- [EXERCISE INSTRUCTIONS]
Retrieve every line from the records in which the word "images" occurs.

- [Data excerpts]
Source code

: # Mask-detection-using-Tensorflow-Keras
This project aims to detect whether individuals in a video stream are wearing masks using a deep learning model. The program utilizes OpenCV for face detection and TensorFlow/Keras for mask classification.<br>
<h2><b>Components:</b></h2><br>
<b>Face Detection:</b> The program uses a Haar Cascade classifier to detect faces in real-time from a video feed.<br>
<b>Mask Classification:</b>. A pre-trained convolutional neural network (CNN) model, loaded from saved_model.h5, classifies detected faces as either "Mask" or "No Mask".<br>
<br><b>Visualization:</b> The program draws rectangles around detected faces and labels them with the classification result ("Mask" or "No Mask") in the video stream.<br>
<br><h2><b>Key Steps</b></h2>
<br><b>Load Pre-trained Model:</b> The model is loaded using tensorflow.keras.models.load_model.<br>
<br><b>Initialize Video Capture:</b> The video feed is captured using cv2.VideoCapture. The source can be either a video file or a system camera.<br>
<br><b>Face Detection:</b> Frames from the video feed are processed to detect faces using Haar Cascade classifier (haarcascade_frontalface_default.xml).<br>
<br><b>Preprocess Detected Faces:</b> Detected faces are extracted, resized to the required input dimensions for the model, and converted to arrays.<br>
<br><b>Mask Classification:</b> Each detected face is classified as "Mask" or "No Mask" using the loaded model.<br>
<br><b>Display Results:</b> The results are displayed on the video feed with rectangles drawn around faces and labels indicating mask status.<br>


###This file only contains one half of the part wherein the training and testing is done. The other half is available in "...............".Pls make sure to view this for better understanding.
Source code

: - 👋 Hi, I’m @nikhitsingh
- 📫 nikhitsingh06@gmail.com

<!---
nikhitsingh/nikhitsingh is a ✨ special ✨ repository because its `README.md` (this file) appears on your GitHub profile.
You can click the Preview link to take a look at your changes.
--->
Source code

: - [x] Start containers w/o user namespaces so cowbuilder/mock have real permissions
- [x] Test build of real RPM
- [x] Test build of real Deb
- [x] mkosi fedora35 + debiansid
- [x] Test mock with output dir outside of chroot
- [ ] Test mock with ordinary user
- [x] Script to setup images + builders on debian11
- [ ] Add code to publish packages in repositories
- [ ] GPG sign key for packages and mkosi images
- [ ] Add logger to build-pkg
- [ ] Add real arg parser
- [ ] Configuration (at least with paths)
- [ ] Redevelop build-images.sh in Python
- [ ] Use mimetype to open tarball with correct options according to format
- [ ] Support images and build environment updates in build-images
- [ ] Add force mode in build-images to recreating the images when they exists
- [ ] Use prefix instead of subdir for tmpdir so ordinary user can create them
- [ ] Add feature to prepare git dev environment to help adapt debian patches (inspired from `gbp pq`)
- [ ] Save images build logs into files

- [SOLUTION TO THE PROBLEM]
- [x] Script to setup images + builders on debian11
- [ ] GPG sign key for packages and mkosi images
- [ ] Redevelop build-images.sh in Python
- [ ] Support images and build environment updates in build-images
- [ ] Add force mode in build-images to recreating the images when they exists
- [ ] Save images build logs into files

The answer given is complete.